Distinct Roles for Neuropilin1 and Neuropilin2 during Mouse Corneal Innervation

Trigeminal sensory innervation of the cornea is critical for protection and synthesis of neuropeptides required for normal vision. Little is known about axon guidance during mammalian corneal innervation. In contrast to the chick where a pericorneal nerve ring forms via Npn/Sema signaling, mouse corneal axons project directly into the presumptive cornea without initial formation of an analogous nerve ring. Here we show that during development of the mouse cornea, Npn1 is strongly expressed by the trigeminal ganglion whereas Npn2 is expressed at low levels. At the same time Sema3A and Sema3F are expressed in distinct patterns in the ocular tissues. Npn1(sema−/−) mutant corneas become precociously and aberrantly innervated by nerve bundles that project further into the corneal stroma.
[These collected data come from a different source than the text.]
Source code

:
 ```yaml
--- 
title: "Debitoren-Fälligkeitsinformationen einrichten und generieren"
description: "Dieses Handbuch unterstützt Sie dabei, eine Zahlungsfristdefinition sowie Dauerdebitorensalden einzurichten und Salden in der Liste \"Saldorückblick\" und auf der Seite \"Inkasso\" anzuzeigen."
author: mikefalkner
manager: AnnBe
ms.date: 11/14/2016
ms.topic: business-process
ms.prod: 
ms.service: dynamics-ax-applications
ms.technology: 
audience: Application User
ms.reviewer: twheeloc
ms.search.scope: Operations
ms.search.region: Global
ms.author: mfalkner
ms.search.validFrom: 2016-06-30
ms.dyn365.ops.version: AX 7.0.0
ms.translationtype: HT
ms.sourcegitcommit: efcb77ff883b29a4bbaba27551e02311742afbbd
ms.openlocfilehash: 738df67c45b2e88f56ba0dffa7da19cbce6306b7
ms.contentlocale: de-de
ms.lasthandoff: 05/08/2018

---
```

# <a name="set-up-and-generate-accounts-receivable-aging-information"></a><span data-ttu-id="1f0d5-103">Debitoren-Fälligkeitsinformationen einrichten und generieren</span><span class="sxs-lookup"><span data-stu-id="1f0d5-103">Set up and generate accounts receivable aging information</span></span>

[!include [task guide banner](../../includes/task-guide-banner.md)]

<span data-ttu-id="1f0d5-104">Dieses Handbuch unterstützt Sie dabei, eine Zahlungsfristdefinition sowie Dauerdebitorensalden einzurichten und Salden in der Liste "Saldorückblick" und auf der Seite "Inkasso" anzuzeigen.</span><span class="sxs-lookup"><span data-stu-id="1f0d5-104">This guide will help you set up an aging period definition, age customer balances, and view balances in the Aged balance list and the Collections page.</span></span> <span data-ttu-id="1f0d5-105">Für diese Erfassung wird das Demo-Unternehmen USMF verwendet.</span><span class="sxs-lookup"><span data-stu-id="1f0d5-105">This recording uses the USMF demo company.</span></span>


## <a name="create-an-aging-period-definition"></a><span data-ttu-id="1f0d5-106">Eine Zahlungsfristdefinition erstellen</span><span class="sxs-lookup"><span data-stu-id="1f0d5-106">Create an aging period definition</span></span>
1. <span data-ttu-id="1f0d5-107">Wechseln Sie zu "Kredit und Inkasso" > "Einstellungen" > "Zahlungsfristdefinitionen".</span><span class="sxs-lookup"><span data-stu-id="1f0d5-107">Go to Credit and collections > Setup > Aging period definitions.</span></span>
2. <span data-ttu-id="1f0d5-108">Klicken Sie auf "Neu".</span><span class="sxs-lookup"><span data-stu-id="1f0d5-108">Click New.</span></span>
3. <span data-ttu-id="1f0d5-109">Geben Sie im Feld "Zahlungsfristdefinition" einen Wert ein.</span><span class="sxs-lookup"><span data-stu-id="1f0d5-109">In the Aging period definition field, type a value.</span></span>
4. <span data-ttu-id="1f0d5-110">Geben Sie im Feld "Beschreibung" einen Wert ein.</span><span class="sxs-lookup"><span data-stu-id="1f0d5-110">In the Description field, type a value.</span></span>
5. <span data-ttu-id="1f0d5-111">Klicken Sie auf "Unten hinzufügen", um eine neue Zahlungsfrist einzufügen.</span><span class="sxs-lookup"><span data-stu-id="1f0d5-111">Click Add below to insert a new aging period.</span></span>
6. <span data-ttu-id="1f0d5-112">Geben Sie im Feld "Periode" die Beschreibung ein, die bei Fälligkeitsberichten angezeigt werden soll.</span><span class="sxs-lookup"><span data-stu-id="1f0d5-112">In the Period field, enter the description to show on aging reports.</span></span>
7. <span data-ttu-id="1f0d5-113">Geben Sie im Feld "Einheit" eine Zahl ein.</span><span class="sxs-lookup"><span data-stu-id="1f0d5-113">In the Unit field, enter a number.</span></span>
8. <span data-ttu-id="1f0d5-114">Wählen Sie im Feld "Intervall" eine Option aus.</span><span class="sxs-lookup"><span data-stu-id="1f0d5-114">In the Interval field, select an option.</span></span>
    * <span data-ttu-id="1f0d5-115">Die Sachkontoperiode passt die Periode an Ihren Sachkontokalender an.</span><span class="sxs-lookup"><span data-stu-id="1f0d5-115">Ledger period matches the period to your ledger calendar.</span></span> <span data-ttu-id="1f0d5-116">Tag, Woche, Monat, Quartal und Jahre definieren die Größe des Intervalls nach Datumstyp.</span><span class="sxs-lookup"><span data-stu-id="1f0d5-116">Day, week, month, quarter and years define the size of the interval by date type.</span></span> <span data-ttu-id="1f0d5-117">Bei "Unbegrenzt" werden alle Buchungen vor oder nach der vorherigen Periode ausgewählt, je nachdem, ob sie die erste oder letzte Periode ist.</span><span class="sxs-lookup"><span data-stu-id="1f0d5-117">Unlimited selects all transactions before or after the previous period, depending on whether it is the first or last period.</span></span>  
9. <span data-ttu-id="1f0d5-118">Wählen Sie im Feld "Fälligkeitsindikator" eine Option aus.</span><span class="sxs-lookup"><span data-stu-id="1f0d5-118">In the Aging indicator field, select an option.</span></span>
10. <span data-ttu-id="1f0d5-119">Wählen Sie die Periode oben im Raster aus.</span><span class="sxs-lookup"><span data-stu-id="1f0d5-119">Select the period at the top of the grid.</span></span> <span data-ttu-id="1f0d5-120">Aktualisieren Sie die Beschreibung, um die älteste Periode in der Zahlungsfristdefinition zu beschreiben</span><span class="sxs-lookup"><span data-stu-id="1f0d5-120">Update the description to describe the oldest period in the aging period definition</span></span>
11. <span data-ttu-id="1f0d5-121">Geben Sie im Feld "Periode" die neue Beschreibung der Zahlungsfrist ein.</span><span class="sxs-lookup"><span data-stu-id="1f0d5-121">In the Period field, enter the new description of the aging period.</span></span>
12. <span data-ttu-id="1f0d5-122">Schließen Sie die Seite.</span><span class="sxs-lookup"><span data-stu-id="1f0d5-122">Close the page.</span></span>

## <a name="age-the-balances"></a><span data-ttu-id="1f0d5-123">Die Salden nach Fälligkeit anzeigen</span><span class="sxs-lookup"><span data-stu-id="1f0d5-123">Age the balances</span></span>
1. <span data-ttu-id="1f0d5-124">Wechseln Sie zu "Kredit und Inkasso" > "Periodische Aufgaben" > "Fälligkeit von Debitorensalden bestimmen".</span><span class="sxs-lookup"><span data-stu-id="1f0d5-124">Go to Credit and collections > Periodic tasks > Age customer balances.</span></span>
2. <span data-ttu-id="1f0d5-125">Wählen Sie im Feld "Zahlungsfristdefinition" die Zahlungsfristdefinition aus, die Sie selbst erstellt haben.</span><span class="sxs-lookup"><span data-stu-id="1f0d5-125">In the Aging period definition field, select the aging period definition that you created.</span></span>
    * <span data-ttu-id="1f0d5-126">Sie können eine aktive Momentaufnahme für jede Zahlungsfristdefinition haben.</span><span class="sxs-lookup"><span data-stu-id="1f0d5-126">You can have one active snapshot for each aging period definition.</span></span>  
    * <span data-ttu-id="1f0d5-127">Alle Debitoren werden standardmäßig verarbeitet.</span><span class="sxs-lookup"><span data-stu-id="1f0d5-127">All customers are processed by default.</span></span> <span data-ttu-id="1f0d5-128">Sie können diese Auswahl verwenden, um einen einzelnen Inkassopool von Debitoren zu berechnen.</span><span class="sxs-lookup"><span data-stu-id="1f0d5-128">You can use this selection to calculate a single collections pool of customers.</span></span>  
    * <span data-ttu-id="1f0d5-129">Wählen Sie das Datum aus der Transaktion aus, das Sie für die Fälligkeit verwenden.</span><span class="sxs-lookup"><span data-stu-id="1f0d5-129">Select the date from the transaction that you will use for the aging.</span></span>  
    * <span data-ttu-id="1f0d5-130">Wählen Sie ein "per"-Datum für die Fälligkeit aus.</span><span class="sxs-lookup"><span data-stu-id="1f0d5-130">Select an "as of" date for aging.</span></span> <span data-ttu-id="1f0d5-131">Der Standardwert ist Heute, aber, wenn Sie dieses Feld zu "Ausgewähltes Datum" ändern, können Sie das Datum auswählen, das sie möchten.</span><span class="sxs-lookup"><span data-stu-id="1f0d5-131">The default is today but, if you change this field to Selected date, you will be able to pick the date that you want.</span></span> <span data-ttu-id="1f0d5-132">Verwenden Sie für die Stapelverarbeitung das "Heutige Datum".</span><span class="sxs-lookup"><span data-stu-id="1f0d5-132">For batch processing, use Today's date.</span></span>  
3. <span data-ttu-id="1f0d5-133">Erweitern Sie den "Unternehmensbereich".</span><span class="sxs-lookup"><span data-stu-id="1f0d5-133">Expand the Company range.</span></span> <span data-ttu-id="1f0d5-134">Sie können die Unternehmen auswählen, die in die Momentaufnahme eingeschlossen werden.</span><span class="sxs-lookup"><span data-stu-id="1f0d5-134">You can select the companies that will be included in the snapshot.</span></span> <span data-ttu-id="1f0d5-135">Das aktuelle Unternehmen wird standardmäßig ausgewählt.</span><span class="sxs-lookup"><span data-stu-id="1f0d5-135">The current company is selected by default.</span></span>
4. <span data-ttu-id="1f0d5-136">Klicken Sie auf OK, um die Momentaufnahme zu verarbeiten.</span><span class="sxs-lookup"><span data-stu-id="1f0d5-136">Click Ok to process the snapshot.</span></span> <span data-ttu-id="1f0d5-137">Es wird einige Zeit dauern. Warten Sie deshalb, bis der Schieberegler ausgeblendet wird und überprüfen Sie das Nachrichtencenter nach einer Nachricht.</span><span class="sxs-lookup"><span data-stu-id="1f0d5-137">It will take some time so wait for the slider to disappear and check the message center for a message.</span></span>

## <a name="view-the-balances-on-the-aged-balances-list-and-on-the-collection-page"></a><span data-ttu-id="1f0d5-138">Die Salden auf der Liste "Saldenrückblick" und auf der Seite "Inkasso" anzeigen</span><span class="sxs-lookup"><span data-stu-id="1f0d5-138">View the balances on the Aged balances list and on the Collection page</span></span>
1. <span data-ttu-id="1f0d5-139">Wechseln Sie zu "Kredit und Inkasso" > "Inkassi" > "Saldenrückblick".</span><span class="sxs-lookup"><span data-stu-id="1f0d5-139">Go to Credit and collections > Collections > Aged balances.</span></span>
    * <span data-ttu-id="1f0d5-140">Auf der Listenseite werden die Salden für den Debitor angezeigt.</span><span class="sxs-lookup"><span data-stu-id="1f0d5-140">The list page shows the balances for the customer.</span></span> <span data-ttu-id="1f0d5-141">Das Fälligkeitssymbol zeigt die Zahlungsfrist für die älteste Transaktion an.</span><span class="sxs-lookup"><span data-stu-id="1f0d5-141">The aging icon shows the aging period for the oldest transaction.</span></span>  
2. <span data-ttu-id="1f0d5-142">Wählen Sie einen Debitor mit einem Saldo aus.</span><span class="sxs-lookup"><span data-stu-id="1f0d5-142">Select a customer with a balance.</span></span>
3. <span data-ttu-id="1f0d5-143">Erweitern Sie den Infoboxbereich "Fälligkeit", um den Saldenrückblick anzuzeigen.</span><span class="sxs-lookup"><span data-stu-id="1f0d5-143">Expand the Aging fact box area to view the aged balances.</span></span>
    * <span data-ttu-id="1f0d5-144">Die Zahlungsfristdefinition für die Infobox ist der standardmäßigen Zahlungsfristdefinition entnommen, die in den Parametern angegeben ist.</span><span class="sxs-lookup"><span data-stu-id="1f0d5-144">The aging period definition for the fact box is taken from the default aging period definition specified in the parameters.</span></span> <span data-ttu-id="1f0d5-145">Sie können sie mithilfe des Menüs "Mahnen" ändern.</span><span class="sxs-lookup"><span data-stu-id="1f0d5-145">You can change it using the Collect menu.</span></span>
In contrast, stromal innervation was not affected in Npn2(−/−) mutants. The corneal epithelium was prematurely innervated in both Npn1(sema−/−) and Npn2(−/−) mutants. These defects were exacerbated in Npn1(sema−/−);Npn2(−/−) double mutants, which in addition showed ectopic innervation of the region between the optic cup and lens vesicle. Collectively, our data show that Sema3A/Npn1 and Sema3F/Npn2 signaling play distinct roles and both are required for proper innervation of the mouse cornea.